For their study, the researchers modeled the effects of mortality and age at maturity on SRFC age structure in the face of severe drought conditions. Age distribution, also called age structure, in a population was heavily influenced by mortality (including natural and fishing mortality) and maturation. The results of the study indicated an increase in the number of fish annually returning to the river to spawn when the population had a diverse age structure that was primarily driven by low natural mortality. However, the results also revealed that, when a diverse age structure in a population is primarily driven by delayed maturity, the overall population decreases. The researchers also found that populations with a diverse set of ages remained fairly stable in size from year to year, regardless of the underlying drivers. The researchers concluded that a population with a diverse set of ages is more stable and robust and can buffer against the negative impacts of drought and other consequences related to global climate change.
While expected to be beneficial, achieving a more diverse age structure in salmon populations is difficult. Curbing natural mortality seems impractical and is likely not feasible, and scientists won’t be reducing the number of sea lions or killer whales – or increasing alternative prey for these animals – anytime soon.
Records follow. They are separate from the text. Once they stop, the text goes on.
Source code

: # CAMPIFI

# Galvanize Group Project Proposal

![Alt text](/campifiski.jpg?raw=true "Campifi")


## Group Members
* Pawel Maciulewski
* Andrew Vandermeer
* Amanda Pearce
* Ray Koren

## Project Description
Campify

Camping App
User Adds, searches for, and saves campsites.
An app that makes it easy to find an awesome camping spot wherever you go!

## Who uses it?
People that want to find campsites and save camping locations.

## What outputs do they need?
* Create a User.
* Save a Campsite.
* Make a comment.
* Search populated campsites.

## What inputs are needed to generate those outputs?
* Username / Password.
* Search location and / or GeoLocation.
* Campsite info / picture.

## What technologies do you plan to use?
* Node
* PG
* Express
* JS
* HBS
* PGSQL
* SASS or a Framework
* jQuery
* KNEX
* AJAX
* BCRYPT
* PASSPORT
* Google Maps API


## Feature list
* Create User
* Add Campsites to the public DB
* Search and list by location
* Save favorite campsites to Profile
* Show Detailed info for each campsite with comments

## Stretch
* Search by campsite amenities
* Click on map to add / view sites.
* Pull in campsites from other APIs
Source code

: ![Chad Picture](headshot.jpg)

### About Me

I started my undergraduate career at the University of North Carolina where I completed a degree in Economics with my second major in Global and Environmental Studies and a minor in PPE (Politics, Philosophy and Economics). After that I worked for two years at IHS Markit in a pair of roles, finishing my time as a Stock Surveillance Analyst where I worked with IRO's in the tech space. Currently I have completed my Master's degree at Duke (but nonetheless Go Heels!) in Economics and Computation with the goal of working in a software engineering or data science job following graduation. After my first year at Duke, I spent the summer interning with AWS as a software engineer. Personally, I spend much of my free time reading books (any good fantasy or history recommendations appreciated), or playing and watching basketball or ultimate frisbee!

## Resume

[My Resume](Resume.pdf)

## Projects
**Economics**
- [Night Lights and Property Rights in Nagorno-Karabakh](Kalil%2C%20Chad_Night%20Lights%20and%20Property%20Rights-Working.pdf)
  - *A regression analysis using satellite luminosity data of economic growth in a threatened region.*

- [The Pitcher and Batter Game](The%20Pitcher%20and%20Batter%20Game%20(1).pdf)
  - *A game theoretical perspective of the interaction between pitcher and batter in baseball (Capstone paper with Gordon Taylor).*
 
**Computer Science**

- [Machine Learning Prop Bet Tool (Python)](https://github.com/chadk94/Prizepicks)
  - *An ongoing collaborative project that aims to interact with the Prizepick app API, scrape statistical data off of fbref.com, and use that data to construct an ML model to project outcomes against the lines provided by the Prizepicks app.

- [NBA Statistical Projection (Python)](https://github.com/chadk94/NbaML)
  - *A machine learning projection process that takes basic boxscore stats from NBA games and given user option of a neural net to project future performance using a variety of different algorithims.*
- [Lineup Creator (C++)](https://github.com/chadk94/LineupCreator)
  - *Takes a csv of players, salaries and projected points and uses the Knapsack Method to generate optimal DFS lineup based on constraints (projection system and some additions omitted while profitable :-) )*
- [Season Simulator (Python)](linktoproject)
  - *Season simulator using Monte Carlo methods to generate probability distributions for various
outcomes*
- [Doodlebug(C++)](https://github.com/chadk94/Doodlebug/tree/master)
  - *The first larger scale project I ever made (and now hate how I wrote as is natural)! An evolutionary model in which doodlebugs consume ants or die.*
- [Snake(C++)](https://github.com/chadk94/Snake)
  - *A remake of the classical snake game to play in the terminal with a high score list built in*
Because the SRFC population is dominated by hatchery-produced fish, the researchers suggest adjusting hatchery practices to aim for restoring age structure and life history diversity, focusing less on the total number of fish produced. Studies like this are especially important in light of the recent low forecasts for returning adult salmon numbers in California. The conservation of this iconic species and its ecological, cultural, and economic value in the face of worsening climate conditions requires resource users and managers to consider every tool at their disposal, including the restoration of age diversity within salmon populations.